NFR: Ah, Kevin, always the gloomy naysayer. What you're saying, basically, is that you can't stand the fact that the Net is so popular, and that all these dorks and suits are making Net-life so difficult for those of us who truly know why the thing exists. Well, the popularity will save the thing. Big business won't like it, but they'll have to provide service if they want customers, just as they do in stores. E-commerce will be a very big thing (you probably don't agree with that, either), and the upgraders will have no choice but to keep tackling the tech problems. So yes, I do believe that tomorrow's technology will solve today's problems.
I see no evidence that bandwidth is a limited resource. We can always build more. That entire argument, to me, is a red herring. And as for those nasty frivolous Web sites, that's what will keep the Net more or less what it is today. As long as people want the Net to remain the combination of serious and frivolous it is today, big business doesn't dare stop it from happening, because big business is hugely concerned with public relations. If they want bucks, they have to let people play. As for FTPing stuff across the Atlantic, I agree it's a problem, but it has no solution. You simply can't expect the average user to stop themselves from doing something the technology makes so easy.

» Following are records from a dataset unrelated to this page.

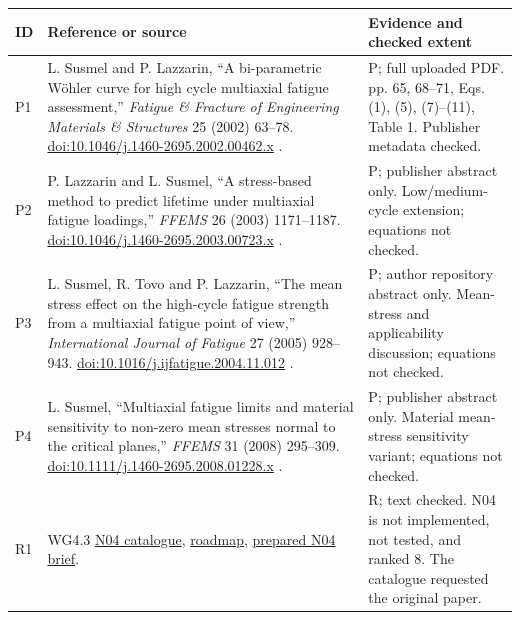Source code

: \documentclass[10pt,a4paper]{article}
\newcommand{\sct}[1]{\needspace{5\baselineskip}\vspace{7pt}{\large\bfseries\color{ink}#1}\par\vspace{2pt}}
\begin{document}
\sct{B  Source register and method identity}\label{sec:sources}
\small
\begin{longtable}{@{}p{9mm}p{89mm}p{58mm}@{}}
\toprule ID & Reference or source & Evidence and checked extent\\\midrule
\endhead
P1 & L. Susmel and P. Lazzarin, ``A bi-parametric W\"ohler curve for high cycle multiaxial fatigue assessment,'' \emph{Fatigue \& Fracture of Engineering Materials \& Structures} 25 (2002) 63--78. \href{https://doi.org/10.1046/j.1460-2695.2002.00462.x}{doi:10.1046/j.1460-2695.2002.00462.x} \cite{susmel2002}. & P; full uploaded PDF. pp. 65, 68--71, Eqs. (1), (5), (7)--(11), Table 1. Publisher metadata checked.\\
P2 & P. Lazzarin and L. Susmel, ``A stress-based method to predict lifetime under multiaxial fatigue loadings,'' \emph{FFEMS} 26 (2003) 1171--1187. \href{https://doi.org/10.1046/j.1460-2695.2003.00723.x}{doi:10.1046/j.1460-2695.2003.00723.x} \cite{lazzarin2003}. & P; publisher abstract only. Low/medium-cycle extension; equations not checked.\\
P3 & L. Susmel, R. Tovo and P. Lazzarin, ``The mean stress effect on the high-cycle fatigue strength from a multiaxial fatigue point of view,'' \emph{International Journal of Fatigue} 27 (2005) 928--943. \href{https://doi.org/10.1016/j.ijfatigue.2004.11.012}{doi:10.1016/j.ijfatigue.2004.11.012} \cite{susmel2005}. & P; author repository abstract only. Mean-stress and applicability discussion; equations not checked.\\
P4 & L. Susmel, ``Multiaxial fatigue limits and material sensitivity to non-zero mean stresses normal to the critical planes,'' \emph{FFEMS} 31 (2008) 295--309. \href{https://doi.org/10.1111/j.1460-2695.2008.01228.x}{doi:10.1111/j.1460-2695.2008.01228.x} \cite{susmel2008}. & P; publisher abstract only. Material mean-stress sensitivity variant; equations not checked.\\
R1 & WG4.3 \href{https://github.com/andreachiocca/multiaxial-fatigue/blob/1ffb8896d1447e9f9f40f37f0c8c7dd08a563251/METHODS.md\#n04}{N04 catalogue}, \href{https://github.com/andreachiocca/multiaxial-fatigue/blob/1ffb8896d1447e9f9f40f37f0c8c7dd08a563251/ROADMAP.md}{roadmap}, \href{https://github.com/andreachiocca/multiaxial-fatigue/blob/1ffb8896d1447e9f9f40f37f0c8c7dd08a563251/docs/contribution-issues/N04.md}{prepared N04 brief}. & R; text checked. N04 is not implemented, not tested, and ranked 8. The catalogue requested the original paper.\\
\bottomrule
\end{longtable}
\normalsize
\end{document}
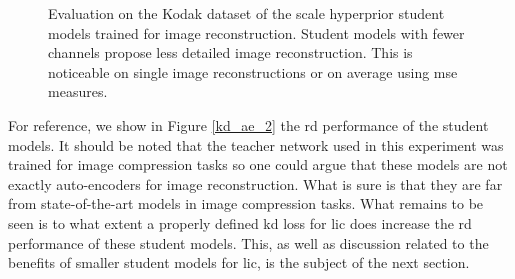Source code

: \documentclass{article}
\begin{document}
\begin{figure}[H]
    \centering
    \qquad
    \caption[Evaluation on the Kodak dataset of the scale hyperprior student models trained for image reconstruction.]{Evaluation on the Kodak dataset of the scale hyperprior student models trained for image reconstruction. Student models with fewer channels propose less detailed image reconstruction. This is noticeable on single image reconstructions or on average using \acrshort{mse} measures.}
    \label{kd_ae_1}
\end{figure}

For reference, we show in Figure \ref{kd_ae_2} the \acrshort{rd} performance of the student models. It should be noted that the teacher network used in this experiment was trained for image compression tasks so one could argue that these models are not exactly auto-encoders for image reconstruction. What is sure is that they are far from state-of-the-art models in image compression tasks. What remains to be seen is to what extent a properly defined \acrshort{kd} loss for \acrshort{lic} does increase the \acrshort{rd} performance of these student models. This, as well as discussion related to the benefits of smaller student models for \acrshort{lic}, is the subject of the next section.
\end{document}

KMS: Technology also makes it easy to stuff a ball of aluminum foil in the microwave, but people know better. If the Net is to be saved in the long run, it will be -- at least partly -- because its users are better educated. It won't be enough to figure out how to plug in the WebTV, you'll have to know how to treat the Net with respect. Upgrading the technology is important, but those new wires and satellites will only be effective if people don't abuse them.
The first step to respecting the Net, Neil, is knowing that bandwidth is indeed a limited resource. There is only a certain amount of information that you can move between any two points on the Net in a given second. When you're using some of that bandwidth, no one else can.
Time will tell, Neil. I'll e-mail you in 2001 and we'll find out who is right.